This data comes from the top finishers at The Biggest Liar Competition. Of these, 26 were first place finishers, 15 placed second, 11 placed third, and the remaining subjects placed between fourth and sixth. The mean creativity score was 39.99 (sd = 8.12).

Because one of our variables (Rank) is a factor, we can’t do a traditional correlation. Instead, we have to use Spearman’s coefficient or Kendall’s tau.

#use pcore to print out correlation matrix using Spearman's coefficient or Kendall's tau 
cor(newliar$Creativity, newliar$Position, method = "kendall") #lower rank, meaning better performance

## [1] -0.3002413

cor.test(newliar$Creativity, newliar$Position)

## 
##  Pearson's product-moment correlation
## 
## data:  newliar$Creativity and newliar$Position
## t = -2.6115, df = 66, p-value = 0.01115
## alternative hypothesis: true correlation is not equal to 0
## 95 percent confidence interval:
##  -0.50743150 -0.07292754
## sample estimates:
##        cor 
## -0.3060314

s = 1 / (sqrt(68-3))

print(-0.3 ^ -2.6)

## [1] -22.88151

Using Kendall’s correlation factor, the correlation between creativity and placement in a tournament is r = -0.300, r^s = 0.09, p < 0.05.

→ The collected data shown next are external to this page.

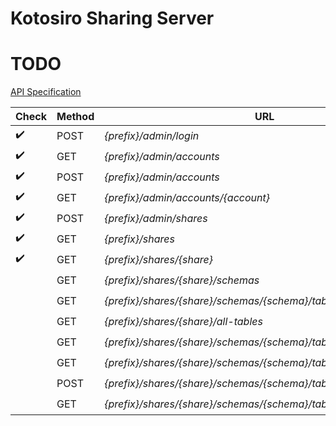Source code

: Kotosiro Sharing Server
==============================

TODO
==============================

[API Specification](https://github.com/delta-io/delta-sharing/blob/main/PROTOCOL.md)

| Check              | Method | URL                                                                | Official           |
| ------------------ | ------ | ------------------------------------------------------------------ | ------------------ |
| :heavy_check_mark: | POST   | *{prefix}/admin/login*                                             |                    |
| :heavy_check_mark: | GET    | *{prefix}/admin/accounts*                                          |                    |
| :heavy_check_mark: | POST   | *{prefix}/admin/accounts*                                          |                    |
| :heavy_check_mark: | GET    | *{prefix}/admin/accounts/{account}*                                |                    |
| :heavy_check_mark: | POST   | *{prefix}/admin/shares*                                            |                    |
| :heavy_check_mark: | GET    | *{prefix}/shares*                                                  | :heavy_check_mark: |
| :heavy_check_mark: | GET    | *{prefix}/shares/{share}*                                          | :heavy_check_mark: |
|                    | GET    | *{prefix}/shares/{share}/schemas*                                  | :heavy_check_mark: |
|                    | GET    | *{prefix}/shares/{share}/schemas/{schema}/tables*                  | :heavy_check_mark: |
|                    | GET    | *{prefix}/shares/{share}/all-tables*                               | :heavy_check_mark: |
|                    | GET    | *{prefix}/shares/{share}/schemas/{schema}/tables/{table}/version*  | :heavy_check_mark: |
|                    | GET    | *{prefix}/shares/{share}/schemas/{schema}/tables/{table}/metadata* | :heavy_check_mark: |
|                    | POST   | *{prefix}/shares/{share}/schemas/{schema}/tables/{table}/query*    | :heavy_check_mark: |
|                    | GET    | *{prefix}/shares/{share}/schemas/{schema}/tables/{table}/changes*  | :heavy_check_mark: |
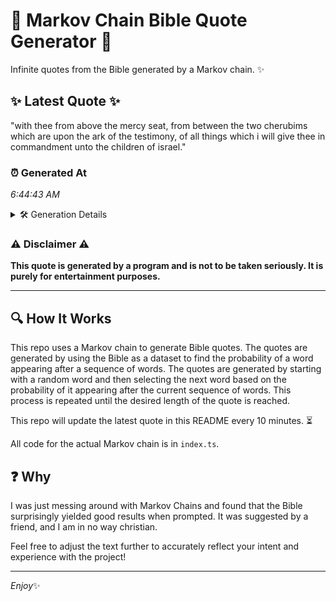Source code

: # 📖 Markov Chain Bible Quote Generator 📖

Infinite quotes from the Bible generated by a Markov chain. ✨

## ✨ Latest Quote ✨
"with thee from above the mercy seat, from between the two cherubims which are upon the ark of the testimony, of all things which i will give thee in commandment unto the children of israel."

### ⏰ Generated At
*6:44:43 AM*

<details>
    <summary>🛠️ Generation Details</summary>
    <p>
        <strong>🌱 Seed:</strong> with<br>
        <strong>🔄 Iterations:</strong> 34<br>
        <strong>📜 Context History:</strong><br>[ with ]: thee<br>[ with, thee ]: from<br>[ with, thee, from ]: above<br>[ with, thee, from, above ]: the<br>[ with, thee, from, above, the ]: mercy<br>[ with, thee, from, above, the, mercy ]: seat,<br>[ thee, from, above, the, mercy, seat, ]: from<br>[ from, above, the, mercy, seat,, from ]: between<br>[ above, the, mercy, seat,, from, between ]: the<br>[ the, mercy, seat,, from, between, the ]: two<br>[ mercy, seat,, from, between, the, two ]: cherubims<br>[ seat,, from, between, the, two, cherubims ]: which<br>[ from, between, the, two, cherubims, which ]: are<br>[ between, the, two, cherubims, which, are ]: upon<br>[ the, two, cherubims, which, are, upon ]: the<br>[ two, cherubims, which, are, upon, the ]: ark<br>[ cherubims, which, are, upon, the, ark ]: of<br>[ which, are, upon, the, ark, of ]: the<br>[ are, upon, the, ark, of, the ]: testimony,<br>[ upon, the, ark, of, the, testimony, ]: of<br>[ the, ark, of, the, testimony,, of ]: all<br>[ ark, of, the, testimony,, of, all ]: things<br>[ of, the, testimony,, of, all, things ]: which<br>[ the, testimony,, of, all, things, which ]: i<br>[ testimony,, of, all, things, which, i ]: will<br>[ of, all, things, which, i, will ]: give<br>[ all, things, which, i, will, give ]: thee<br>[ things, which, i, will, give, thee ]: in<br>[ which, i, will, give, thee, in ]: commandment<br>[ i, will, give, thee, in, commandment ]: unto<br>[ will, give, thee, in, commandment, unto ]: the<br>[ give, thee, in, commandment, unto, the ]: children<br>[ thee, in, commandment, unto, the, children ]: of<br>[ in, commandment, unto, the, children, of ]: israel.<br>
    </p>
</details>

### ⚠️ Disclaimer ⚠️
**This quote is generated by a program and is not to be taken seriously. It is purely for entertainment purposes.**

---

## 🔍 How It Works

This repo uses a Markov chain to generate Bible quotes. The quotes are generated by using the Bible as a dataset to find the probability of a word appearing after a sequence of words. The quotes are generated by starting with a random word and then selecting the next word based on the probability of it appearing after the current sequence of words. This process is repeated until the desired length of the quote is reached.

This repo will update the latest quote in this README every 10 minutes. ⏳

All code for the actual Markov chain is in `index.ts`.

## ❓ Why

I was just messing around with Markov Chains and found that the Bible surprisingly yielded good results when prompted. 
It was suggested by a friend, and I am in no way christian.

Feel free to adjust the text further to accurately reflect your intent and experience with the project!

---

*Enjoy*✨
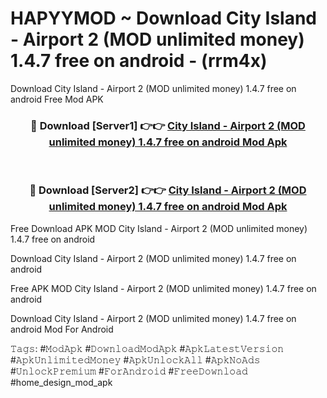 # HAPYYMOD ~ Download City Island - Airport 2 (MOD unlimited money) 1.4.7 free on android - (rrm4x)
Download City Island - Airport 2 (MOD unlimited money) 1.4.7 free on android Free Mod APK

<div align="center">
<h3>🔴 Download [Server1] 👉👉 <a href="https://apk-comot.site?title=City_Island_-_Airport_2_(MOD_unlimited_money)_1.4.7_free_on_android">City Island - Airport 2 (MOD unlimited money) 1.4.7 free on android Mod Apk</a></h3><br>

<h3>🔴 Download [Server2] 👉👉 <a href="https://apk-comot.site?title=City_Island_-_Airport_2_(MOD_unlimited_money)_1.4.7_free_on_android">City Island - Airport 2 (MOD unlimited money) 1.4.7 free on android Mod Apk</a></h3>
</div>


Free Download APK MOD City Island - Airport 2 (MOD unlimited money) 1.4.7 free on android

Download City Island - Airport 2 (MOD unlimited money) 1.4.7 free on android 

Free APK MOD City Island - Airport 2 (MOD unlimited money) 1.4.7 free on android 

Download City Island - Airport 2 (MOD unlimited money) 1.4.7 free on android Mod For Android

𝚃𝚊𝚐𝚜: #𝙼𝚘𝚍𝙰𝚙𝚔 #𝙳𝚘𝚠𝚗𝚕𝚘𝚊𝚍𝙼𝚘𝚍𝙰𝚙𝚔 #𝙰𝚙𝚔𝙻𝚊𝚝𝚎𝚜𝚝𝚅𝚎𝚛𝚜𝚒𝚘𝚗 #𝙰𝚙𝚔𝚄𝚗𝚕𝚒𝚖𝚒𝚝𝚎𝚍𝙼𝚘𝚗𝚎𝚢 #𝙰𝚙𝚔𝚄𝚗𝚕𝚘𝚌𝚔𝙰𝚕𝚕 #𝙰𝚙𝚔𝙽𝚘𝙰𝚍𝚜 #𝚄𝚗𝚕𝚘𝚌𝚔𝙿𝚛𝚎𝚖𝚒𝚞𝚖 #𝙵𝚘𝚛𝙰𝚗𝚍𝚛𝚘𝚒𝚍 #𝙵𝚛𝚎𝚎𝙳𝚘𝚠𝚗𝚕𝚘𝚊𝚍 #home_design_mod_apk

Using Spearman’s correlation factor, the correlation between creativity and placement in a tournament is r = -0.373, r^s = 0.139, p < 0.05. Both measures indicate a small but significant effect.

Walkthrough Problem - Work Accidents

A researcher wants to know if the number of hours worked is related to the number of mistakes made by a worker.

Read the data into R and describe the dataset (2 points)

#read in workaccidents data 



#compute summary stats

The data examines the relationship between the numer of hours worked and amount of mistakes made. The data has two columns hours (which specifies the number of hours worked in a day), and mistakes (The number of mistakes in the hours worked). The mean number of mistakes made was 7.37 with a standard deviation of 3.56. While, the mean of the hours variable is 8.57 with a sd of 3.07

Diagram your hypotheses and state them formally (2 points)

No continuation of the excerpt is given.